The power of Holacracy is the ongoing effort to reflect on a transparent adjustment of relations between roles and the step-by-step improvement aimed at solving actual tensions that people experience in their roles. Clear roles and mandates are based on the assumption that a person in a particular role is assumed to be able to make decisions about what is needed in that part of the organisation. Transparent governence eliminates the need for organisational politics. Strategy in Holacracy sets a direction (priorities) without losing itself in making predictions. Organisations who work with Holacracy turn out to have less and more effective meetings.

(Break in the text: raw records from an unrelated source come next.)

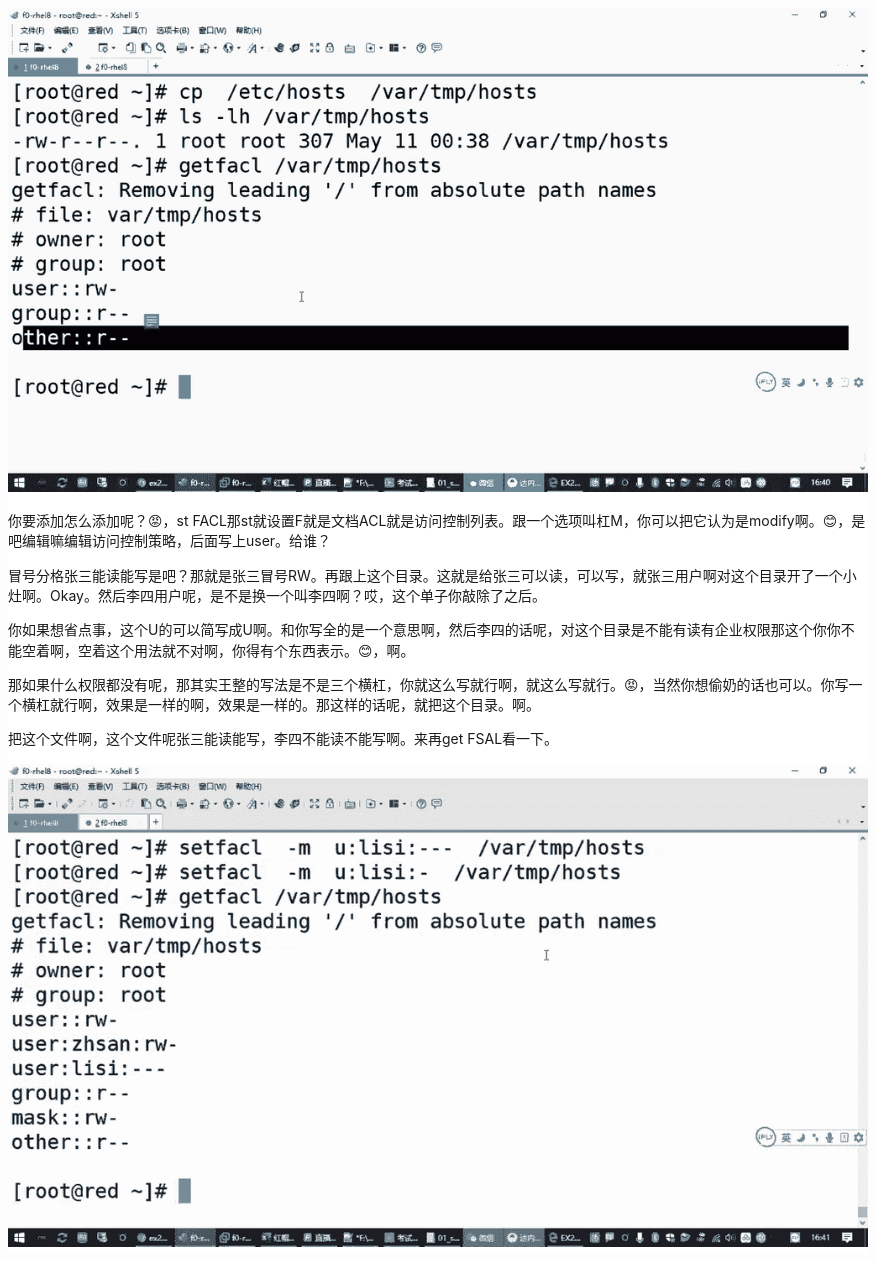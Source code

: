 ![](img/62c7cf1fc04f8d7cbf198e31f224a2bd_73.png)

你要添加怎么添加呢？😡，st FACL那st就设置F就是文档ACL就是访问控制列表。跟一个选项叫杠M，你可以把它认为是modify啊。😊，是吧编辑嘛编辑访问控制策略，后面写上user。给谁？

冒号分格张三能读能写是吧？那就是张三冒号RW。再跟上这个目录。这就是给张三可以读，可以写，就张三用户啊对这个目录开了一个小灶啊。Okay。然后李四用户呢，是不是换一个叫李四啊？哎，这个单子你敲除了之后。

你如果想省点事，这个U的可以简写成U啊。和你写全的是一个意思啊，然后李四的话呢，对这个目录是不能有读有企业权限那这个你你不能空着啊，空着这个用法就不对啊，你得有个东西表示。😊，啊。

那如果什么权限都没有呢，那其实王整的写法是不是三个横杠，你就这么写就行啊，就这么写就行。😡，当然你想偷奶的话也可以。你写一个横杠就行啊，效果是一样的啊，效果是一样的。那这样的话呢，就把这个目录。啊。

把这个文件啊，这个文件呢张三能读能写，李四不能读不能写啊。来再get FSAL看一下。

![](img/62c7cf1fc04f8d7cbf198e31f224a2bd_75.png)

An organisation that organises the governance in such a way, is continuously adjusting itself based on internal tensions, but also based on tenstions that the responsible persons feel in the outside world. I think this way of gradually discovering and developing solutions for these tensions is an elegant and more concrete translation of Laloux’ “being sensitive and responsive and listening to where the organisation naturally wants to go”.


Brian Robertson, 2015, Holacracy, Henry Holt & Co.​

Laloux: evolutionary purpose

Evolutief doel: een organisatie en haar strategie ontwikkelen zich net als de evolutie

One of the underlying principles in Laloux’ research is the “evolutionary purpose”: a purpose that the organisation naturally wants to pursue, instead of trying to predict the future. If we no longer start from te planning & control paradigm and if we see the organisation as a living organism, this also has implications for the roles of the people and the leaders in the organisation. Instead of predicting and planning their role shifts towards listening to and being sensitive to what the organisation naturally wants and subsequently helping the organisation to achieve that. This means being sensitive and responsive. An example of this is the Agile method. This perspective also has implications for strategy documents; in their existing form they are no longer necessary. Instead of documenting the proposed reaction to a predictable future, the organisation connects with other stakeholders to experiment in order to achieve new solutions for complex questions. Successful experiments can then be scaled up to other parts or even the whole organisation. This means an explicit and active effort to let go of existing perspectives and to explore the advantages of other (also external) perspectives. Laloux mentions some examples: Theory U (Otto Scharmer), Appreciative Inquiry, Open Space, Future Search en World Cafe.

As a professional I have been educated in the more traditional management theories and I have worked in organisations in which that perspective dominated. Although I have also studied and worked with the post-industrial or post-modern look at organisations and organising, Laloux’ way of describing his vision of an organisation as a living organism clashes with that other perspective. I strongly feel that the traditional way of organising no longer suffices, I also feel resistance towards the idea of “listening and being sensitive to what the organisation naturally wants”. Firstly, I don’t believe in an organisation as an entity with a free will (the post-modern thinkers call this reification: assigning human qualities to things and concepts). Secondly, I also have to get used to his use of language and words: the organisation as a mystical and spiritual higer power that reveals its secrets. Laloux may be right. The fact that I have trouble accepting that type of language also says a lot about the power and domincance of the traditional management theories. I do like the idea of discovering: by exploring new directions and allowing new perspectives, together with other stakeholders in and outside the organisation – new ways of working and new solutions for complex questions emerge.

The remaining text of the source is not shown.